Sunday’s ceremony at the London Olympics concludes another long summer of sporting events. As always, sports fans the world over reach this point in August gasping for some days of real holidays away from their flat screens. As always, another less healthy practice will go into hibernation together with the Olympic torch: the association of sporting events with politics.
For pundits and politicians alike, mixing sports and politics is irresistible: hordes of idolizing fans intone marches that call upon the French to arm themselves and Italians to fight to the death. Trainers and players alike speak of battles, survival and honour to explain their jobs. Sports competitions do seem to offer an avenue for continuing war by other means.
But large sporting events are much more than a source of facile metaphors; they have also played an integral part in political events. While in antiquity the Olympic truce suspended wars and allowed people to travel safely, in the modern era it has worked more frequently the other way round: politics has muscled its way into sports. Andrew Strenk, a former Olympics historian at the University of Southern California, crystallized the mechanism neatly: “Sport can be a very useful political and diplomatic tool and weapon in gaining prestige, protesting various situations, spreading propaganda, and in recognizing or isolating another nation.”
Examples of the usage of this tool are countless, and this year proved to be no exception. The besieged regime of Bashar al-Assad instructed the Syrian team in London to bring a “message of peace” to the Olympics. Political undertones could be detected after the record-breaking performance of Chinese swimmer Ye Shiwen, which was likened by an American swimming coach to the drug-enhanced feats of East German athletes. In that most classic of political rivalries, French President Francois Hollande went to London to say that: “The British have rolled out the red carpet for French athletes to win medals”—a neat paraphrasing of UK Prime Minister’s David Cameron’s invitation to French businesses to move to Britain.
The summer’s real highlight seems light-years away, but provides the most glaring example of the sport-politics nexus—and of its serious limits. It was indeed only two months ago that international public opinion drummed up momentum against the disturbing erosion of political and civil rights in Ukraine, one of the organizers of the European football tournament. Julia Tymoshenko, a former Prime Minister convicted on charges of fraud, an accusation believed to be politically motivated, alleged that she has been mistreated in jail, and took pictures to prove it.
But as Euro-2012 went on, it became clear that the much-touted possibility of a political boycott of Ukraine would never succeed. While some EU member states such as France and Britain chose not to send government officials to Ukraine, others such as the Netherlands and Denmark did. German Chancellor Angela Merkel called Ukraine a “dictatorship.” But Italy’s premier Mario Monti and his Spanish counterpart Mariano Rajoy attended the final match that their national teams played in Kiev, only a couple of seats away from Ukraine’s embattled President Viktor Yanukovic.

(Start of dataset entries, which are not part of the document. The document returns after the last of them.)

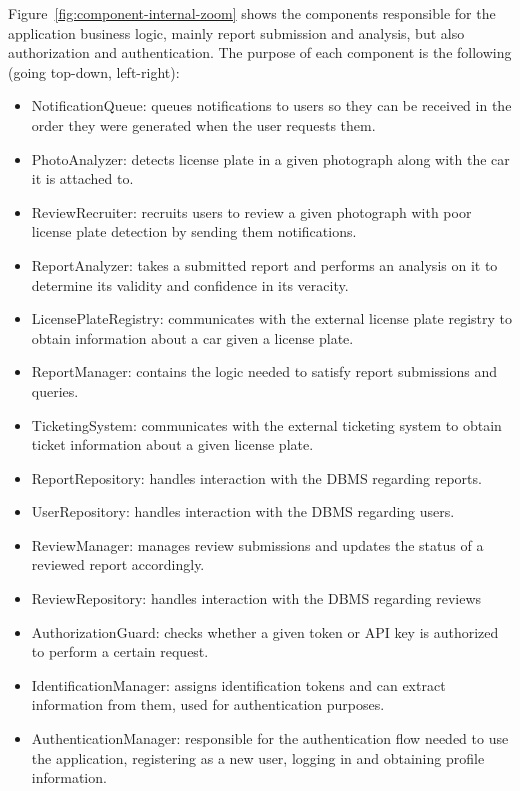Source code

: Figure~\ref{fig:component-internal-zoom} shows the components responsible for the application business logic, mainly report submission and analysis, but also authorization and authentication.
The purpose of each component is the following (going top-down, left-right):
\begin{itemize}
    \item NotificationQueue: queues notifications to users so they can be received in the order they were generated when the user requests them.
    \item PhotoAnalyzer: detects license plate in a given photograph along with the car it is attached to.
    \item ReviewRecruiter: recruits users to review a given photograph with poor license plate detection by sending them notifications.
    \item ReportAnalyzer: takes a submitted report and performs an analysis on it to determine its validity and confidence in its veracity. 
    \item LicensePlateRegistry: communicates with the external license plate registry to obtain information about a car given a license plate.
    \item ReportManager: contains the logic needed to satisfy report submissions and queries.
    \item TicketingSystem: communicates with the external ticketing system to obtain ticket information about a given license plate.
    \item ReportRepository: handles interaction with the DBMS regarding reports.
    \item UserRepository: handles interaction with the DBMS regarding users.
    \item ReviewManager: manages review submissions and updates the status of a reviewed report accordingly.
    \item ReviewRepository: handles interaction with the DBMS regarding reviews
    \item AuthorizationGuard: checks whether a given token or API key is authorized to perform a certain request.
    \item IdentificationManager: assigns identification tokens and can extract information from them, used for authentication purposes.
    \item AuthenticationManager: responsible for the authentication flow needed to use the application, registering as a new user, logging in and obtaining profile information.
\end{itemize}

In retrospect, it is hard to see how it could have played out any differently. In recent years, a war in Iraq, revolutions in Eastern Europe, and upheavals in the Arab world were not enough to bring about European unity in foreign policy. It is not entirely clear why and how a football tournament was supposed to accomplish this feat. Yet, Euro-2012 confirmed to Yanukovic, and to anyone else who cared to notice, that Europe does not have a common foreign policy when it matters.
This sorry outcome helps to show the real glue bringing politics and big sporting events together: show-business. The emotional appeal of competitions and the 24/7 news cycle constitute too tempting a cocktail for publicity-thirsty policy-makers. When it comes to visibility, what one stands for politically is almost beside the point. You need look no further than the VIP section in Ukraine, which hosted even Alexander Lukashenko, Europe’s last dictator (Lukashenko was subsequently refused accreditation for the London Olympics).
The media spotlight is a double-edged sword. A high-level event can catalyze everyone’s attention on often little-known issues involving far-away people. Yet a cursory treatment of a difficult problem can lead to simplifications, contradictions at the least, if not a glaring display of our limitations. Complex international dossiers counsel time and reflection. They may require explanations that go far back in time and demand a little more of our increasingly short attention-span. These explanations will not always produce clear winners and losers. And in contrast to sports, politics does not always play by the rules. A politician championing an obscure political cause during an important sporting event should be taken with a pinch of salt. Whenever that happens, we have a right to demand that our representatives do not put the flame out after two weeks. If fact, it may be fair to demand that they carry around their chosen political torch during all those other summers when we are not glued to our flat screens. That would make for a great new Olympic discipline.